----- Records for the task -----

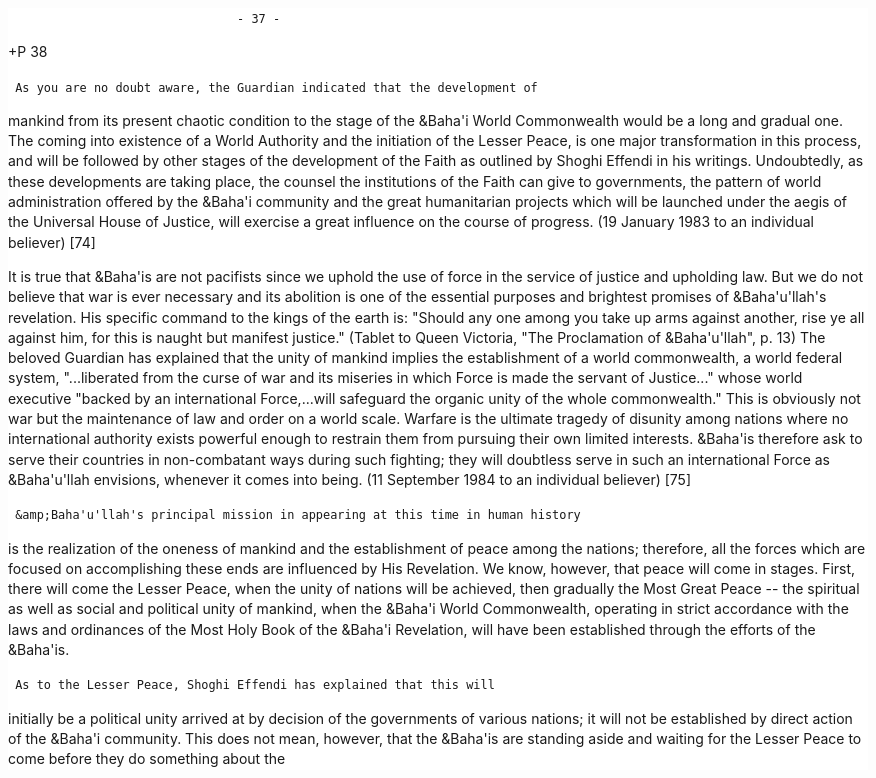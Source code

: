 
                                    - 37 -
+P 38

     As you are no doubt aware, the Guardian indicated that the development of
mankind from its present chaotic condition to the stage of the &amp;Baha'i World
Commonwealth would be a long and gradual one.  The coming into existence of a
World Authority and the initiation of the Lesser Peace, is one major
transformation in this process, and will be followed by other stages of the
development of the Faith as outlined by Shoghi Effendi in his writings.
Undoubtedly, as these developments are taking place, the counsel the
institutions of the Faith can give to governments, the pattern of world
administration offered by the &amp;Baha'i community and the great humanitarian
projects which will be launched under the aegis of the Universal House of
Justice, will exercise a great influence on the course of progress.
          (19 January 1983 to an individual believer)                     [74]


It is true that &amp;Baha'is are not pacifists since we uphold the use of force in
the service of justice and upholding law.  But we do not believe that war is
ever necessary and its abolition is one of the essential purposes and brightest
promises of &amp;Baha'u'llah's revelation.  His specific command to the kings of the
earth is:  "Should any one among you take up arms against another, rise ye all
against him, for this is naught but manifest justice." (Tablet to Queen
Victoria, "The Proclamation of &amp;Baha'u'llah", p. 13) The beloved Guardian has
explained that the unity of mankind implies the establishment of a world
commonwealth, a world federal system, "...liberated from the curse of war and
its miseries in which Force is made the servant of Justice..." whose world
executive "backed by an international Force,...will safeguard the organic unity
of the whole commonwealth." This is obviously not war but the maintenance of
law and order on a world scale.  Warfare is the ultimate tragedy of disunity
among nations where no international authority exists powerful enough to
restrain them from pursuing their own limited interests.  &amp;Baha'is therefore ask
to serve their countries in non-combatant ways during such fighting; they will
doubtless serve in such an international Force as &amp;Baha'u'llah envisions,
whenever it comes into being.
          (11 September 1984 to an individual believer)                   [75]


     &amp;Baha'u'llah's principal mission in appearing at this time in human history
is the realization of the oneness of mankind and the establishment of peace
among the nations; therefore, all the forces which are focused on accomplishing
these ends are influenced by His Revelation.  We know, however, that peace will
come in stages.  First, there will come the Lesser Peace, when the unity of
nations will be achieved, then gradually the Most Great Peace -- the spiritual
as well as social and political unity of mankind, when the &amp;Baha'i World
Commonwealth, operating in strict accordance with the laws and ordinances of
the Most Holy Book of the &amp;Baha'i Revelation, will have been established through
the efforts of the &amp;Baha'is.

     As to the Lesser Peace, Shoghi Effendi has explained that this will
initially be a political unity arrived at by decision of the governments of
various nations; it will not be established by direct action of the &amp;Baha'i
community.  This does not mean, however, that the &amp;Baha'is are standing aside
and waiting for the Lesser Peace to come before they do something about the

-----
----- Records for the task -----

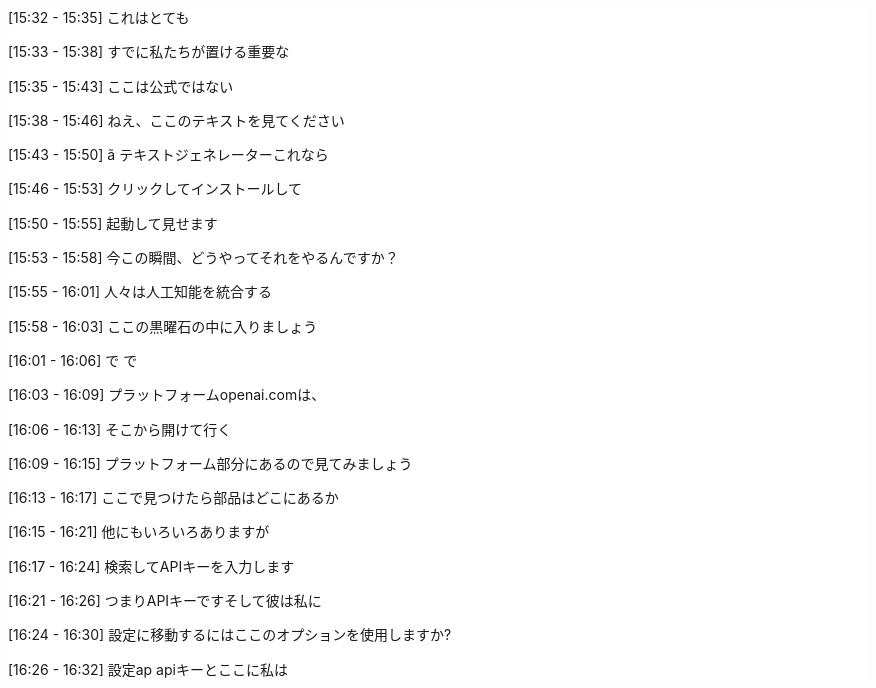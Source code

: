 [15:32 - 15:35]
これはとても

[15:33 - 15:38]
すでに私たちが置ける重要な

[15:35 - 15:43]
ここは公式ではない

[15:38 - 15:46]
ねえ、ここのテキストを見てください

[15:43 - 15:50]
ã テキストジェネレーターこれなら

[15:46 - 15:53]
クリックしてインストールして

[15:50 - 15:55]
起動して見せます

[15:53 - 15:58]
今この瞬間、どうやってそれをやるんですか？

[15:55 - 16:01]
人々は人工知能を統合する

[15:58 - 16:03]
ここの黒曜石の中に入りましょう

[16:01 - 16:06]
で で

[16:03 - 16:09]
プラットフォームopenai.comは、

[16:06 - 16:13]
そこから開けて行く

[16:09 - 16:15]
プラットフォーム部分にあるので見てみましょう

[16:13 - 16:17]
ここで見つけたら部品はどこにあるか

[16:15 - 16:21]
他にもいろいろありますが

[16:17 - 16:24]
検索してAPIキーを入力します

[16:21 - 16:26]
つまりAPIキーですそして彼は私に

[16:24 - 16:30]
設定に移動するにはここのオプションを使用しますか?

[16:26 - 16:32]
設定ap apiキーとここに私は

-----

▶ **Exercise**
All lines with the word "such" must be located in the data and copied.

▶ **Final answer**
to serve their countries in non-combatant ways during such fighting; they will
doubtless serve in such an international Force as &amp;Baha'u'llah envisions,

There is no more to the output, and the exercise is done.